Assignment: Copy out every entry that follows, without a single picture.

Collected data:
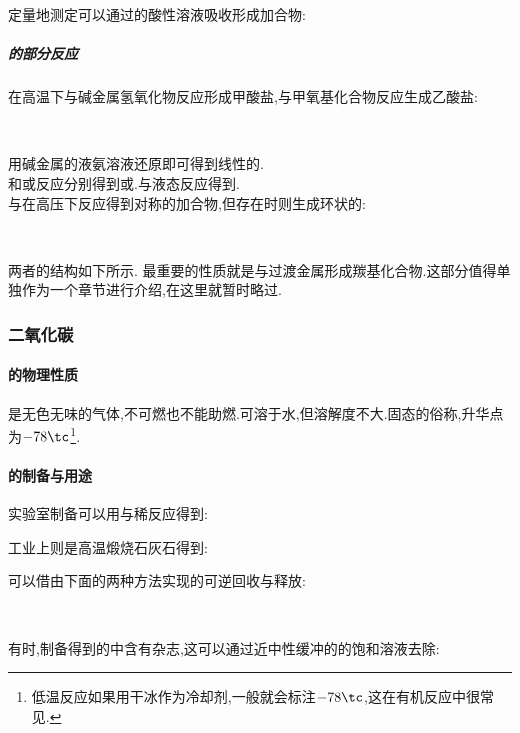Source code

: \documentclass{ctexart}
\begin{document}
\begin{center}
\end{center}
定量地测定可以通过的酸性溶液吸收形成加合物:
\begin{center}
\end{center}
\subparagraph{{}的部分反应}
在高温下与碱金属氢氧化物反应形成甲酸盐,与甲氧基化合物反应生成乙酸盐:
\begin{center}
    \\
\end{center}

\indent {}用碱金属的液氨溶液还原即可得到线性的.\\
\indent {}和或反应分别得到或.与液态反应得到.\\
\indent {}与在高压下反应得到对称的加合物,但存在时则生成环状的:
\begin{center}
    \\
\end{center}
两者的结构如下所示.
最重要的性质就是与过渡金属形成羰基化合物.这部分值得单独作为一个章节进行介绍,在这里就暂时略过.
\subsubsection{二氧化碳}
\paragraph{的物理性质}
是无色无味的气体,不可燃也不能助燃.可溶于水,但溶解度不大.固态的俗称,升华点为$-78\tc$\footnote{低温反应如果用干冰作为冷却剂,一般就会标注$-78\tc$,这在有机反应中很常见.}.
\paragraph{的制备与用途}
实验室制备可以用与稀反应得到:
\begin{center}
\end{center}
工业上则是高温煅烧石灰石得到:
\begin{center}
\end{center}
可以借由下面的两种方法实现的可逆回收与释放:
\begin{center}
    \\
\end{center}
有时,制备得到的中含有杂志,这可以通过近中性缓冲的的饱和溶液去除:
\begin{center}
\end{center}
\end{document}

Task response:
Source code

: \documentclass{ctexart}
\begin{document}
\begin{center}
\end{center}
定量地测定可以通过的酸性溶液吸收形成加合物:
\begin{center}
\end{center}
\subparagraph{{}的部分反应}
在高温下与碱金属氢氧化物反应形成甲酸盐,与甲氧基化合物反应生成乙酸盐:
\begin{center}
    \\
\end{center}

\indent {}用碱金属的液氨溶液还原即可得到线性的.\\
\indent {}和或反应分别得到或.与液态反应得到.\\
\indent {}与在高压下反应得到对称的加合物,但存在时则生成环状的:
\begin{center}
    \\
\end{center}
两者的结构如下所示.
最重要的性质就是与过渡金属形成羰基化合物.这部分值得单独作为一个章节进行介绍,在这里就暂时略过.
\subsubsection{二氧化碳}
\paragraph{的物理性质}
是无色无味的气体,不可燃也不能助燃.可溶于水,但溶解度不大.固态的俗称,升华点为$-78\tc$\footnote{低温反应如果用干冰作为冷却剂,一般就会标注$-78\tc$,这在有机反应中很常见.}.
\paragraph{的制备与用途}
实验室制备可以用与稀反应得到:
\begin{center}
\end{center}
工业上则是高温煅烧石灰石得到:
\begin{center}
\end{center}
可以借由下面的两种方法实现的可逆回收与释放:
\begin{center}
    \\
\end{center}
有时,制备得到的中含有杂志,这可以通过近中性缓冲的的饱和溶液去除:
\begin{center}
\end{center}
\end{document}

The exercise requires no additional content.